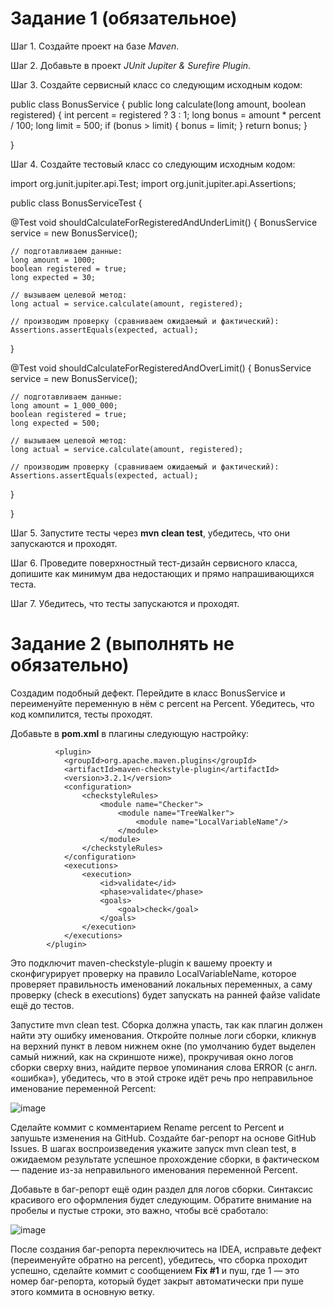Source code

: # Задание 1 (обязательное)

Шаг 1. Создайте проект на базе *Maven*.

Шаг 2. Добавьте в проект *JUnit Jupiter & Surefire Plugin*.

Шаг 3. Создайте сервисный класс со следующим исходным кодом:

public class BonusService {
  public long calculate(long amount, boolean registered) {
    int percent = registered ? 3 : 1;
    long bonus = amount * percent / 100;
    long limit = 500;
    if (bonus > limit) {
      bonus = limit;
    }
    return bonus;
  }
  
}

Шаг 4. Создайте тестовый класс со следующим исходным кодом:

import org.junit.jupiter.api.Test;
import org.junit.jupiter.api.Assertions;

public class BonusServiceTest {

  @Test
  void shouldCalculateForRegisteredAndUnderLimit() {
    BonusService service = new BonusService();

    // подготавливаем данные:
    long amount = 1000;
    boolean registered = true;
    long expected = 30;

    // вызываем целевой метод:
    long actual = service.calculate(amount, registered);

    // производим проверку (сравниваем ожидаемый и фактический):
    Assertions.assertEquals(expected, actual);
  }

  @Test
  void shouldCalculateForRegisteredAndOverLimit() {
    BonusService service = new BonusService();

    // подготавливаем данные:
    long amount = 1_000_000;
    boolean registered = true;
    long expected = 500;

    // вызываем целевой метод:
    long actual = service.calculate(amount, registered);

    // производим проверку (сравниваем ожидаемый и фактический):
    Assertions.assertEquals(expected, actual);
  }
  
}

Шаг 5. Запустите тесты через **mvn clean test**, убедитесь, что они запускаются и проходят.

Шаг 6. Проведите поверхностный тест-дизайн сервисного класса, допишите как минимум два недостающих и прямо напрашивающихся теста.

Шаг 7. Убедитесь, что тесты запускаются и проходят.

# Задание 2 (выполнять не обязательно)

Создадим подобный дефект. Перейдите в класс BonusService и переименуйте переменную в нём с percent на Percent. Убедитесь, что код компилится, тесты проходят.

Добавьте в **pom.xml** в плагины следующую настройку:

              <plugin>
                <groupId>org.apache.maven.plugins</groupId>
                <artifactId>maven-checkstyle-plugin</artifactId>
                <version>3.2.1</version>
                <configuration>
                    <checkstyleRules>
                        <module name="Checker">
                            <module name="TreeWalker">
                                <module name="LocalVariableName"/>
                            </module>
                        </module>
                    </checkstyleRules>
                </configuration>
                <executions>
                    <execution>
                        <id>validate</id>
                        <phase>validate</phase>
                        <goals>
                            <goal>check</goal>
                        </goals>
                    </execution>
                </executions>
            </plugin>
Это подключит maven-checkstyle-plugin к вашему проекту и сконфигурирует проверку на правило LocalVariableName, которое проверяет правильность именований локальных переменных, а саму проверку (check в executions) будет запускать на ранней файзе validate ещё до тестов.

Запустите mvn clean test. Сборка должна упасть, так как плагин должен найти эту ошибку именования. Откройте полные логи сборки, кликнув на верхний пункт в левом нижнем окне (по умолчанию будет выделен самый нижний, как на скриншоте ниже), прокручивая окно логов сборки сверху вниз, найдите первое упоминания слова ERROR (с англ. «ошибка»), убедитесь, что в этой строке идёт речь про неправильное именование переменной Percent:

![image](https://user-images.githubusercontent.com/53707586/212552797-162c2265-66b0-4206-b6a3-1d3f0de55568.png)

Сделайте коммит с комментарием Rename percent to Percent и запушьте изменения на GitHub. Создайте баг-репорт на основе GitHub Issues. В шагах воспроизведения укажите запуск mvn clean test, в ожидаемом результате успешное прохождение сборки, в фактическом — падение из-за неправильного именования переменной Percent.

Добавьте в баг-репорт ещё один раздел для логов сборки. Синтаксис красивого его оформления будет следующим. Обратите внимание на пробелы и пустые строки, это важно, чтобы всё сработало:

![image](https://user-images.githubusercontent.com/53707586/212553230-ad39ce10-9eb8-4fa1-a60d-2530a5137d62.png)

После создания баг-репорта переключитесь на IDEA, исправьте дефект (переименуйте обратно на percent), убедитесь, что сборка проходит успешно, сделайте коммит с сообщением **Fix #1** и пуш, где 1 — это номер баг-репорта, который будет закрыт автоматически при пуше этого коммита в основную ветку.
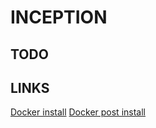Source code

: # INCEPTION

## TODO

## LINKS
[Docker install](https://docs.docker.com/engine/install/debian/)
[Docker post install](https://docs.docker.com/engine/install/linux-postinstall/)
##############################
Exercise description:
Go through the entries above and copy every line containing "amount".

Written answer:
  public long calculate(long amount, boolean registered) {
    long bonus = amount * percent / 100;
    long amount = 1000;
    long actual = service.calculate(amount, registered);
    long amount = 1_000_000;
    long actual = service.calculate(amount, registered);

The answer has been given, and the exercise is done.